Locate all lines in the data below that hold "requestPermissions" and show them.

Saved data entries
+ + +

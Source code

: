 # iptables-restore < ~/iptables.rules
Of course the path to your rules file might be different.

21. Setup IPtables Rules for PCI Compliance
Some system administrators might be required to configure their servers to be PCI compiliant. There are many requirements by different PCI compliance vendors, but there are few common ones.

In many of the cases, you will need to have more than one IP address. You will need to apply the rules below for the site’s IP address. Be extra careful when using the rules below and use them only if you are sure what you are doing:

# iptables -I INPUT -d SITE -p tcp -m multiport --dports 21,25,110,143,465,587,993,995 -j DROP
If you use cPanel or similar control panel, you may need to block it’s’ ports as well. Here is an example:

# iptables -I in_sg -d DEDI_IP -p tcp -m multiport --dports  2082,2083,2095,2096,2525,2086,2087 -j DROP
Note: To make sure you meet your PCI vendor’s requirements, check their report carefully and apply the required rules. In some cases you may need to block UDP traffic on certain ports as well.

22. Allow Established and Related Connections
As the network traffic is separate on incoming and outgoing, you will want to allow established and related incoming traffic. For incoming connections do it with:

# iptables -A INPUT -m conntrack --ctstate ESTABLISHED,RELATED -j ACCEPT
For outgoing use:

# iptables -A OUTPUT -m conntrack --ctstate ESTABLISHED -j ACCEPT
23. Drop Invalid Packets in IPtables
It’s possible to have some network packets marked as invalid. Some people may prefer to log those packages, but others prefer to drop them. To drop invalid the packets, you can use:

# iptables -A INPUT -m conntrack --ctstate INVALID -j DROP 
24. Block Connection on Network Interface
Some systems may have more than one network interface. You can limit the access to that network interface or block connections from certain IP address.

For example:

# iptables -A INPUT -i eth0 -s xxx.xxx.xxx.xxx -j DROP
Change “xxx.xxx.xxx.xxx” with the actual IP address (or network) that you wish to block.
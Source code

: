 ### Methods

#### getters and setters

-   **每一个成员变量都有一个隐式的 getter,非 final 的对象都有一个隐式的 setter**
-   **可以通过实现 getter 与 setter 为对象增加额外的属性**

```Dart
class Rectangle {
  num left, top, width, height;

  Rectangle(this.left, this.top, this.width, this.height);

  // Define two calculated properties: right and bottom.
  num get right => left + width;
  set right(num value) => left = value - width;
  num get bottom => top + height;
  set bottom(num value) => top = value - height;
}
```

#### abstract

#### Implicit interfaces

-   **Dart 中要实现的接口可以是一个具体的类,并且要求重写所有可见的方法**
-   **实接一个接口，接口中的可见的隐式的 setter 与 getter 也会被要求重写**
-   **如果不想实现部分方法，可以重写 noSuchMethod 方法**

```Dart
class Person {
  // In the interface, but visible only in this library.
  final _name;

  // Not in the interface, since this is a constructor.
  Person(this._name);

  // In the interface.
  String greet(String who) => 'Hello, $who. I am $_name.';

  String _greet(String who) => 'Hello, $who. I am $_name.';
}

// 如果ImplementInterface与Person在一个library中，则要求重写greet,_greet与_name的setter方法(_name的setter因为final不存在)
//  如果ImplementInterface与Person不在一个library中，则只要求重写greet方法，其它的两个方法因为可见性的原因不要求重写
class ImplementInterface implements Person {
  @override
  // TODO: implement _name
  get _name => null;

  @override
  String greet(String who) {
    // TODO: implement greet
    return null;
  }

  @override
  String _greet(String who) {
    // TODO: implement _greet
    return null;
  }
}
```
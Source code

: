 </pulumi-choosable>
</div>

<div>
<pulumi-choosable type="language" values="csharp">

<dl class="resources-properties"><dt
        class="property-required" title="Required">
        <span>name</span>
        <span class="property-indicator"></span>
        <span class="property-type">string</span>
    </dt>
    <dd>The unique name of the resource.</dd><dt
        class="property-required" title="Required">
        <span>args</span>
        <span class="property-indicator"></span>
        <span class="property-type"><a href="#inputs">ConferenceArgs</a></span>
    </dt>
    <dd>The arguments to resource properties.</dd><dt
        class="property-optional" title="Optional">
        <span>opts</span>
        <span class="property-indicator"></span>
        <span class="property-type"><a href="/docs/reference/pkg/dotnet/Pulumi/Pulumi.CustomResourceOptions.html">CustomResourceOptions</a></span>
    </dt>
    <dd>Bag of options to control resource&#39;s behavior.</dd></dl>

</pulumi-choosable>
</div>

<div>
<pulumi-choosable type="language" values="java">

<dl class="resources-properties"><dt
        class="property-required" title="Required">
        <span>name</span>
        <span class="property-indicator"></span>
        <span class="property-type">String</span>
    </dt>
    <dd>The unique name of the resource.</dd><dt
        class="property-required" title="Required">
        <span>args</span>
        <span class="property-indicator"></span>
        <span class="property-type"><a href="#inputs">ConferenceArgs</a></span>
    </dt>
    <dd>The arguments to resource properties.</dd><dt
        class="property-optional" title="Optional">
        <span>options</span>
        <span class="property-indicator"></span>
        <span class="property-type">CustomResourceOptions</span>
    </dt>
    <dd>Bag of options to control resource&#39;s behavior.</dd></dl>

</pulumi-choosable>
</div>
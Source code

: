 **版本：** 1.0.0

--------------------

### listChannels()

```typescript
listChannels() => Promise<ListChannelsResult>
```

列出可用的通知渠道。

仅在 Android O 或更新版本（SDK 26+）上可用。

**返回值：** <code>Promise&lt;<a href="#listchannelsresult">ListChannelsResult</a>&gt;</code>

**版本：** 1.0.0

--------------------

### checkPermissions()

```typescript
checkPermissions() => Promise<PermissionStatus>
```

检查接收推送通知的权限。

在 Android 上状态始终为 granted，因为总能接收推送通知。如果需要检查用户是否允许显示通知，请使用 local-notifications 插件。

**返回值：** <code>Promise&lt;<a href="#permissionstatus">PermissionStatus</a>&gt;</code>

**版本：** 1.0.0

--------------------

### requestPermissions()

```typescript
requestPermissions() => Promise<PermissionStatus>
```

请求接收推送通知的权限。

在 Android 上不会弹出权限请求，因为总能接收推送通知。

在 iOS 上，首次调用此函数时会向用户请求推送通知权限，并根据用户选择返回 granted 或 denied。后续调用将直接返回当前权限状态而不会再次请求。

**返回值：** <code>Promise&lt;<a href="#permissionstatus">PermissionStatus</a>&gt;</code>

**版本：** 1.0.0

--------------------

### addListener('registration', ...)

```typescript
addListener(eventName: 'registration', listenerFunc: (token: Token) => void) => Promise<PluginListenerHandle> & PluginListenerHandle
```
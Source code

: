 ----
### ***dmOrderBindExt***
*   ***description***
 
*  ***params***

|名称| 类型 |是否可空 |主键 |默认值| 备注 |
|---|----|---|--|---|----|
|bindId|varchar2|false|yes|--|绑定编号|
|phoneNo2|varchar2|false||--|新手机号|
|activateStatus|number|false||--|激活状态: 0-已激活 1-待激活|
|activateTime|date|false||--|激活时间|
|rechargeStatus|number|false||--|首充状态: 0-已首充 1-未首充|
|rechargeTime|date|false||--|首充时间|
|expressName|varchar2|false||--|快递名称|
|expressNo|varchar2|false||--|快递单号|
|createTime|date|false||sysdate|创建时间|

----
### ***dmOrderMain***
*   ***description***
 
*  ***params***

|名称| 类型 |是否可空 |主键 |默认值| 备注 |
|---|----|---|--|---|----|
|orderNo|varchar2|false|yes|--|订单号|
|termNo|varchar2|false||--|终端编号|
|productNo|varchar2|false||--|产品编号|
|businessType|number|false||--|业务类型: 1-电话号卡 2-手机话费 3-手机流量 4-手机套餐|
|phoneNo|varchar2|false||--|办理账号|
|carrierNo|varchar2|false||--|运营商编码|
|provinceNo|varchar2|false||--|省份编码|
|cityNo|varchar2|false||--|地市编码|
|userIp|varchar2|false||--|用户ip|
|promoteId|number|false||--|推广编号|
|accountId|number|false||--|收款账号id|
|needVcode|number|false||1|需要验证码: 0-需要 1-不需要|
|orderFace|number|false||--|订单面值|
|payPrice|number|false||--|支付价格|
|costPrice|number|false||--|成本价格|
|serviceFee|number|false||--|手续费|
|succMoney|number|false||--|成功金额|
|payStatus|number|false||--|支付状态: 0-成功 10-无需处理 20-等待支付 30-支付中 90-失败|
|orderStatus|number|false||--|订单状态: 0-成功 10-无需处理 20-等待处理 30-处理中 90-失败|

+ + +

§ Reply:
### requestPermissions()
requestPermissions() => Promise<PermissionStatus>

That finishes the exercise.